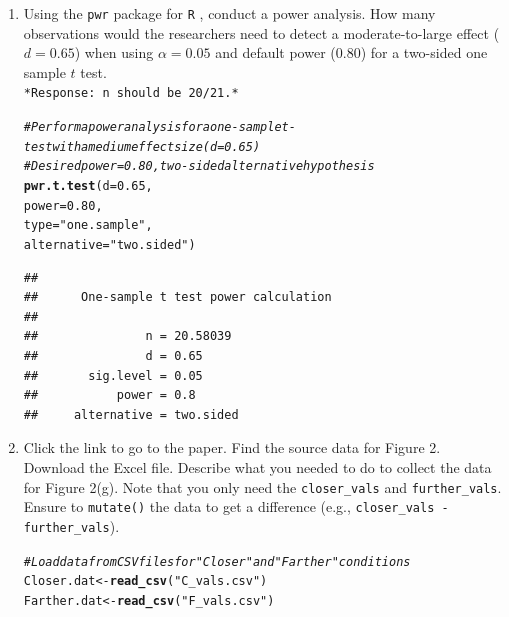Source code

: \documentclass{article}\usepackage[]{graphicx}\usepackage[]{xcolor}
\makeatletter
\newcommand{\hlnum}[1]{\textcolor[rgb]{0.686,0.059,0.569}{#1}}%
\newcommand{\hlsng}[1]{\textcolor[rgb]{0.192,0.494,0.8}{#1}}%
\newcommand{\hlcom}[1]{\textcolor[rgb]{0.678,0.584,0.686}{\textit{#1}}}%
\newcommand{\hldef}[1]{\textcolor[rgb]{0.345,0.345,0.345}{#1}}%
\newcommand{\hlkwb}[1]{\textcolor[rgb]{0.69,0.353,0.396}{#1}}%
\newcommand{\hlkwc}[1]{\textcolor[rgb]{0.333,0.667,0.333}{#1}}%
\newcommand{\hlkwd}[1]{\textcolor[rgb]{0.737,0.353,0.396}{\textbf{#1}}}%
\newenvironment{kframe}{%
 \def\at@end@of@kframe{}%
 \ifinner\ifhmode%
  \def\at@end@of@kframe{\end{minipage}}%
  \begin{minipage}{\columnwidth}%
 \fi\fi%
 \def\FrameCommand##1{\hskip\@totalleftmargin \hskip-\fboxsep
 \colorbox{shadecolor}{##1}\hskip-\fboxsep
     \hskip-\linewidth \hskip-\@totalleftmargin \hskip\columnwidth}%
 \MakeFramed {\advance\hsize-\width
   \@totalleftmargin\z@ \linewidth\hsize
   \@setminipage}}%
 {\par\unskip\endMakeFramed%
 \at@end@of@kframe}
\newenvironment{knitrout}{}{} %
\makeatother
\begin{document}
\begin{enumerate}
\item Using the \texttt{pwr} package for \texttt{R} \citep{pwr},
conduct a power analysis. How many observations would the researchers 
need to detect a moderate-to-large effect ($d=0.65$) when using 
$\alpha=0.05$ and default power (0.80) for a two-sided one sample 
$t$ test. \\
\texttt{*Response: n should be 20/21.*}
\begin{knitrout}\scriptsize
{}\color{fgcolor}\begin{kframe}
\begin{alltt}
\hlcom{# Perform a power analysis for a one-sample t-test with a medium effect size (d = 0.65)}
\hlcom{# Desired power = 0.80, two-sided alternative hypothesis}
\hlkwd{pwr.t.test}\hldef{(}\hlkwc{d} \hldef{=} \hlnum{0.65}\hldef{,}
           \hlkwc{power} \hldef{=} \hlnum{0.80}\hldef{,}
           \hlkwc{type} \hldef{=} \hlsng{"one.sample"}\hldef{,}
           \hlkwc{alternative} \hldef{=} \hlsng{"two.sided"}\hldef{)}
\end{alltt}
\begin{verbatim}
## 
##      One-sample t test power calculation 
## 
##               n = 20.58039
##               d = 0.65
##       sig.level = 0.05
##           power = 0.8
##     alternative = two.sided
\end{verbatim}
\end{kframe}
\end{knitrout}

\item Click the link to go to the paper. Find the source data for 
Figure 2. Download the Excel file. Describe what you needed to
do to collect the data for Figure 2(g). Note that you only need the 
\texttt{closer\_vals} and \texttt{further\_vals}. Ensure to 
\texttt{mutate()} the data to get a difference 
(e.g., \texttt{closer\_vals - further\_vals}).
\begin{knitrout}\scriptsize
{}\color{fgcolor}\begin{kframe}
\begin{alltt}
\hlcom{# Load data from CSV files for "Closer" and "Farther" conditions}
\hldef{Closer.dat} \hlkwb{<-} \hlkwd{read_csv}\hldef{(}\hlsng{"C_vals.csv"}\hldef{)}
\hldef{Farther.dat} \hlkwb{<-} \hlkwd{read_csv}\hldef{(}\hlsng{"F_vals.csv"}\hldef{)}


\end{alltt}
\end{kframe}
\end{knitrout}
\end{enumerate}
\end{document}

__________________________________________________

* Work required *
In your copy of the listing, please omit the pictures and keep every word exact.

* Result *
Source code

: \documentclass{article}\usepackage[]{graphicx}\usepackage[]{xcolor}
\makeatletter
\newcommand{\hlnum}[1]{\textcolor[rgb]{0.686,0.059,0.569}{#1}}%
\newcommand{\hlsng}[1]{\textcolor[rgb]{0.192,0.494,0.8}{#1}}%
\newcommand{\hlcom}[1]{\textcolor[rgb]{0.678,0.584,0.686}{\textit{#1}}}%
\newcommand{\hldef}[1]{\textcolor[rgb]{0.345,0.345,0.345}{#1}}%
\newcommand{\hlkwb}[1]{\textcolor[rgb]{0.69,0.353,0.396}{#1}}%
\newcommand{\hlkwc}[1]{\textcolor[rgb]{0.333,0.667,0.333}{#1}}%
\newcommand{\hlkwd}[1]{\textcolor[rgb]{0.737,0.353,0.396}{\textbf{#1}}}%
\newenvironment{kframe}{%
 \def\at@end@of@kframe{}%
 \ifinner\ifhmode%
  \def\at@end@of@kframe{\end{minipage}}%
  \begin{minipage}{\columnwidth}%
 \fi\fi%
 \def\FrameCommand##1{\hskip\@totalleftmargin \hskip-\fboxsep
 \colorbox{shadecolor}{##1}\hskip-\fboxsep
     \hskip-\linewidth \hskip-\@totalleftmargin \hskip\columnwidth}%
 \MakeFramed {\advance\hsize-\width
   \@totalleftmargin\z@ \linewidth\hsize
   \@setminipage}}%
 {\par\unskip\endMakeFramed%
 \at@end@of@kframe}
\newenvironment{knitrout}{}{} %
\makeatother
\begin{document}
\begin{enumerate}
\item Using the \texttt{pwr} package for \texttt{R} \citep{pwr},
conduct a power analysis. How many observations would the researchers 
need to detect a moderate-to-large effect ($d=0.65$) when using 
$\alpha=0.05$ and default power (0.80) for a two-sided one sample 
$t$ test. \\
\texttt{*Response: n should be 20/21.*}
\begin{knitrout}\scriptsize
{}\color{fgcolor}\begin{kframe}
\begin{alltt}
\hlcom{# Perform a power analysis for a one-sample t-test with a medium effect size (d = 0.65)}
\hlcom{# Desired power = 0.80, two-sided alternative hypothesis}
\hlkwd{pwr.t.test}\hldef{(}\hlkwc{d} \hldef{=} \hlnum{0.65}\hldef{,}
           \hlkwc{power} \hldef{=} \hlnum{0.80}\hldef{,}
           \hlkwc{type} \hldef{=} \hlsng{"one.sample"}\hldef{,}
           \hlkwc{alternative} \hldef{=} \hlsng{"two.sided"}\hldef{)}
\end{alltt}
\begin{verbatim}
## 
##      One-sample t test power calculation 
## 
##               n = 20.58039
##               d = 0.65
##       sig.level = 0.05
##           power = 0.8
##     alternative = two.sided
\end{verbatim}
\end{kframe}
\end{knitrout}

\item Click the link to go to the paper. Find the source data for 
Figure 2. Download the Excel file. Describe what you needed to
do to collect the data for Figure 2(g). Note that you only need the 
\texttt{closer\_vals} and \texttt{further\_vals}. Ensure to 
\texttt{mutate()} the data to get a difference 
(e.g., \texttt{closer\_vals - further\_vals}).
\begin{knitrout}\scriptsize
{}\color{fgcolor}\begin{kframe}
\begin{alltt}
\hlcom{# Load data from CSV files for "Closer" and "Farther" conditions}
\hldef{Closer.dat} \hlkwb{<-} \hlkwd{read_csv}\hldef{(}\hlsng{"C_vals.csv"}\hldef{)}
\hldef{Farther.dat} \hlkwb{<-} \hlkwd{read_csv}\hldef{(}\hlsng{"F_vals.csv"}\hldef{)}


\end{alltt}
\end{kframe}
\end{knitrout}
\end{enumerate}
\end{document}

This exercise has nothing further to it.